» Provided records:
Start of Block
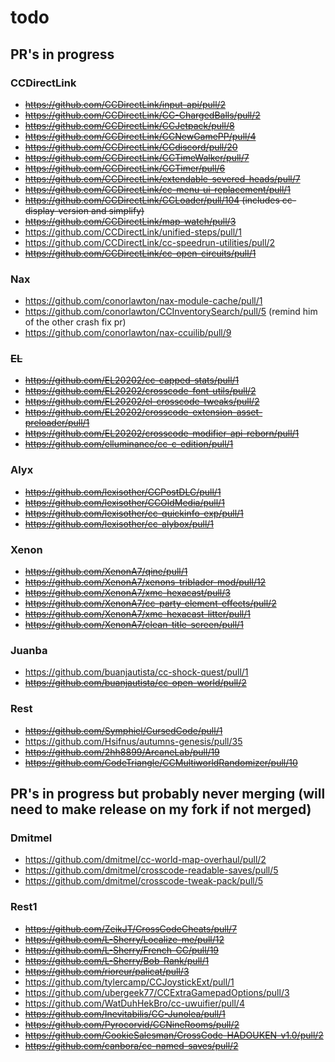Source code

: <!-- markdownlint-disable MD013 MD034 -->

# todo

## PR's in progress

### CCDirectLink

- ~~https://github.com/CCDirectLink/input-api/pull/2~~
- ~~https://github.com/CCDirectLink/CC-ChargedBalls/pull/2~~
- ~~https://github.com/CCDirectLink/CCJetpack/pull/8~~
- ~~https://github.com/CCDirectLink/CCNewGamePP/pull/4~~
- ~~https://github.com/CCDirectLink/CCdiscord/pull/20~~
- ~~https://github.com/CCDirectLink/CCTimeWalker/pull/7~~
- ~~https://github.com/CCDirectLink/CCTimer/pull/6~~
- ~~https://github.com/CCDirectLink/extendable-severed-heads/pull/7~~
- ~~https://github.com/CCDirectLink/cc-menu-ui-replacement/pull/1~~
- ~~https://github.com/CCDirectLink/CCLoader/pull/104 (includes cc-display-version and simplify)~~
- ~~https://github.com/CCDirectLink/map-watch/pull/3~~
- https://github.com/CCDirectLink/unified-steps/pull/1
- https://github.com/CCDirectLink/cc-speedrun-utilities/pull/2
- ~~https://github.com/CCDirectLink/cc-open-circuits/pull/1~~

### Nax

- https://github.com/conorlawton/nax-module-cache/pull/1
- https://github.com/conorlawton/CCInventorySearch/pull/5 (remind him of the other crash fix pr)
- https://github.com/conorlawton/nax-ccuilib/pull/9

### ~~EL~~

- ~~https://github.com/EL20202/cc-capped-stats/pull/1~~
- ~~https://github.com/EL20202/crosscode-font-utils/pull/2~~
- ~~https://github.com/EL20202/el-crosscode-tweaks/pull/2~~
- ~~https://github.com/EL20202/crosscode-extension-asset-preloader/pull/1~~
- ~~https://github.com/EL20202/crosscode-modifier-api-reborn/pull/1~~
- ~~https://github.com/elluminance/cc-c-edition/pull/1~~

### Alyx

- ~~https://github.com/lexisother/CCPostDLC/pull/1~~
- ~~https://github.com/lexisother/CCOldMedia/pull/1~~
- ~~https://github.com/lexisother/cc-quickinfo-exp/pull/1~~
- ~~https://github.com/lexisother/cc-alybox/pull/1~~

### Xenon

- ~~https://github.com/XenonA7/qine/pull/1~~
- ~~https://github.com/XenonA7/xenons-triblader-mod/pull/12~~
- ~~https://github.com/XenonA7/xmc-hexacast/pull/3~~
- ~~https://github.com/XenonA7/cc-party-element-effects/pull/2~~
- ~~https://github.com/XenonA7/xmc-hexacast-litter/pull/1~~
- ~~https://github.com/XenonA7/clean-title-screen/pull/1~~

### Juanba

- https://github.com/buanjautista/cc-shock-quest/pull/1
- ~~https://github.com/buanjautista/cc-open-world/pull/2~~

### Rest

- ~~https://github.com/Symphiel/CursedCode/pull/1~~
- https://github.com/Hsifnus/autumns-genesis/pull/35
- ~~https://github.com/2hh8899/ArcaneLab/pull/19~~
- ~~https://github.com/CodeTriangle/CCMultiworldRandomizer/pull/10~~

## PR's in progress but probably never merging (will need to make release on my fork if not merged)

### Dmitmel

- https://github.com/dmitmel/cc-world-map-overhaul/pull/2
- https://github.com/dmitmel/crosscode-readable-saves/pull/5
- https://github.com/dmitmel/crosscode-tweak-pack/pull/5

### Rest1

- ~~https://github.com/ZeikJT/CrossCodeCheats/pull/7~~
- ~~https://github.com/L-Sherry/Localize-me/pull/12~~
- ~~https://github.com/L-Sherry/French-CC/pull/19~~
- ~~https://github.com/L-Sherry/Bob-Rank/pull/1~~
- ~~https://github.com/rioreur/palicat/pull/3~~
- https://github.com/tylercamp/CCJoystickExt/pull/1
- https://github.com/ubergeek77/CCExtraGamepadOptions/pull/3
- https://github.com/WatDuhHekBro/cc-uwuifier/pull/4
- ~~https://github.com/Inevitabilis/CC-Junolea/pull/1~~
- ~~https://github.com/Pyrocorvid/CCNineRooms/pull/2~~
- ~~https://github.com/CookieSalesman/CrossCode-HADOUKEN-v1.0/pull/2~~
- ~~https://github.com/canbora/cc-named-saves/pull/2~~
End of Block
» Work item: Set down all of the entries precisely and keep the pictures out of the copy.

» Exercise result:
Source code

: <!-- markdownlint-disable MD013 MD034 -->

# todo

## PR's in progress

### CCDirectLink

- ~~https://github.com/CCDirectLink/input-api/pull/2~~
- ~~https://github.com/CCDirectLink/CC-ChargedBalls/pull/2~~
- ~~https://github.com/CCDirectLink/CCJetpack/pull/8~~
- ~~https://github.com/CCDirectLink/CCNewGamePP/pull/4~~
- ~~https://github.com/CCDirectLink/CCdiscord/pull/20~~
- ~~https://github.com/CCDirectLink/CCTimeWalker/pull/7~~
- ~~https://github.com/CCDirectLink/CCTimer/pull/6~~
- ~~https://github.com/CCDirectLink/extendable-severed-heads/pull/7~~
- ~~https://github.com/CCDirectLink/cc-menu-ui-replacement/pull/1~~
- ~~https://github.com/CCDirectLink/CCLoader/pull/104 (includes cc-display-version and simplify)~~
- ~~https://github.com/CCDirectLink/map-watch/pull/3~~
- https://github.com/CCDirectLink/unified-steps/pull/1
- https://github.com/CCDirectLink/cc-speedrun-utilities/pull/2
- ~~https://github.com/CCDirectLink/cc-open-circuits/pull/1~~

### Nax

- https://github.com/conorlawton/nax-module-cache/pull/1
- https://github.com/conorlawton/CCInventorySearch/pull/5 (remind him of the other crash fix pr)
- https://github.com/conorlawton/nax-ccuilib/pull/9

### ~~EL~~

- ~~https://github.com/EL20202/cc-capped-stats/pull/1~~
- ~~https://github.com/EL20202/crosscode-font-utils/pull/2~~
- ~~https://github.com/EL20202/el-crosscode-tweaks/pull/2~~
- ~~https://github.com/EL20202/crosscode-extension-asset-preloader/pull/1~~
- ~~https://github.com/EL20202/crosscode-modifier-api-reborn/pull/1~~
- ~~https://github.com/elluminance/cc-c-edition/pull/1~~

### Alyx

- ~~https://github.com/lexisother/CCPostDLC/pull/1~~
- ~~https://github.com/lexisother/CCOldMedia/pull/1~~
- ~~https://github.com/lexisother/cc-quickinfo-exp/pull/1~~
- ~~https://github.com/lexisother/cc-alybox/pull/1~~

### Xenon

- ~~https://github.com/XenonA7/qine/pull/1~~
- ~~https://github.com/XenonA7/xenons-triblader-mod/pull/12~~
- ~~https://github.com/XenonA7/xmc-hexacast/pull/3~~
- ~~https://github.com/XenonA7/cc-party-element-effects/pull/2~~
- ~~https://github.com/XenonA7/xmc-hexacast-litter/pull/1~~
- ~~https://github.com/XenonA7/clean-title-screen/pull/1~~

### Juanba

- https://github.com/buanjautista/cc-shock-quest/pull/1
- ~~https://github.com/buanjautista/cc-open-world/pull/2~~

### Rest

- ~~https://github.com/Symphiel/CursedCode/pull/1~~
- https://github.com/Hsifnus/autumns-genesis/pull/35
- ~~https://github.com/2hh8899/ArcaneLab/pull/19~~
- ~~https://github.com/CodeTriangle/CCMultiworldRandomizer/pull/10~~

## PR's in progress but probably never merging (will need to make release on my fork if not merged)

### Dmitmel

- https://github.com/dmitmel/cc-world-map-overhaul/pull/2
- https://github.com/dmitmel/crosscode-readable-saves/pull/5
- https://github.com/dmitmel/crosscode-tweak-pack/pull/5

### Rest1

- ~~https://github.com/ZeikJT/CrossCodeCheats/pull/7~~
- ~~https://github.com/L-Sherry/Localize-me/pull/12~~
- ~~https://github.com/L-Sherry/French-CC/pull/19~~
- ~~https://github.com/L-Sherry/Bob-Rank/pull/1~~
- ~~https://github.com/rioreur/palicat/pull/3~~
- https://github.com/tylercamp/CCJoystickExt/pull/1
- https://github.com/ubergeek77/CCExtraGamepadOptions/pull/3
- https://github.com/WatDuhHekBro/cc-uwuifier/pull/4
- ~~https://github.com/Inevitabilis/CC-Junolea/pull/1~~
- ~~https://github.com/Pyrocorvid/CCNineRooms/pull/2~~
- ~~https://github.com/CookieSalesman/CrossCode-HADOUKEN-v1.0/pull/2~~
- ~~https://github.com/canbora/cc-named-saves/pull/2~~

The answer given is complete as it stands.